2d. The representatives in Congress are to be chosen, every second year, by the people of the several states. Consequently, it lies with the people themselves to say who shall represent them. It will, then, be their own fault if they do not choose the best men in the commonwealth.

Who are Congress, then? They are ourselves; the men of our own choice, in whom we can confide; whose interest is inseparably connected with our own. Why is it, then, that gentlemen speak of Congress as some foreign body, as a set of men who will seek every opportunity to enslave us? Such insinuations are repugnant to the spirit of the Constitution.

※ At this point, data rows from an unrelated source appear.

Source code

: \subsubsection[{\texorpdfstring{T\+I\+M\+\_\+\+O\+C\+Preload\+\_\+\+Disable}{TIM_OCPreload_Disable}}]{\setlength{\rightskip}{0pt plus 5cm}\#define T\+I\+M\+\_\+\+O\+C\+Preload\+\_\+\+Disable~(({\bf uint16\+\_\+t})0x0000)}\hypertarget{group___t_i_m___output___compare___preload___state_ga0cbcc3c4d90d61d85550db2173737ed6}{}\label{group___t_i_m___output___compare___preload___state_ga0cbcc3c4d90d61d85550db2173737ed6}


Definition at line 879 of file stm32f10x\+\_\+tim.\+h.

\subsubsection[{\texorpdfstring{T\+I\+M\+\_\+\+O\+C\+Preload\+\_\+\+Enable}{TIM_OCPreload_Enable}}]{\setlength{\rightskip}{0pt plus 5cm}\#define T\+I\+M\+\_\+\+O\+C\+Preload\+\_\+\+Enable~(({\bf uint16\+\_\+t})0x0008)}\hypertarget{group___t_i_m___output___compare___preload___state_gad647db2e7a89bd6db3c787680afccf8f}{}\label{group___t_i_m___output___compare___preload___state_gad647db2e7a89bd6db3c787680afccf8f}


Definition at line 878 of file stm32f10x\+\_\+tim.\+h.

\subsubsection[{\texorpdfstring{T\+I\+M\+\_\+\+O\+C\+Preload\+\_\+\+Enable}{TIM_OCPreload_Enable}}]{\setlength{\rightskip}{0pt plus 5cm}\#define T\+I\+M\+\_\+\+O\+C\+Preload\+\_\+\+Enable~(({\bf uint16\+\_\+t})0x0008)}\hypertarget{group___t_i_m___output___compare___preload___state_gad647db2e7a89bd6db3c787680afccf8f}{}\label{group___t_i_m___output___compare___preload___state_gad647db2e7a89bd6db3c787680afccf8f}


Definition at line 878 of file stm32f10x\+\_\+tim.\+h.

But a worthy gentleman from Middleborough has told us, that, though they may be good men when chosen, they may become corrupt. They may so; nor is it in the power of angels or men to prevent it; but should this be the case, the Constitution has made provisions for such an event. When it happens, we shall know what method to adopt, in order to bring them to punishment. In all governments where offices are elective, there ever has been, and there ever will be, a competition of interests. They who are in office wish to keep in, and they who are out, to get in; the probable consequences of which will be, that they who are already in place will be attentive to the rights of the people, because they know that they are dependent on them for a future election, which can be secured by good behavior only. Besides, they who are out of office will watch them who are in, with a most critical eye, in order to discover and expose their malconduct, if guilty of any, that so they may step into their places. Every gentleman knows the influence that a desire to obtain a place, or the fear of losing it, hath on mankind. Mr. Borgh tells us, that, towards the close of the seven years for which the representatives are chosen in the British Parliament, they become exceedingly polite to the people. Why? Because they know there is an approaching election depending. This competition of interest, therefore, between those persons who are in and those who are out of office, will ever form one important check to the abuse of power in our representatives.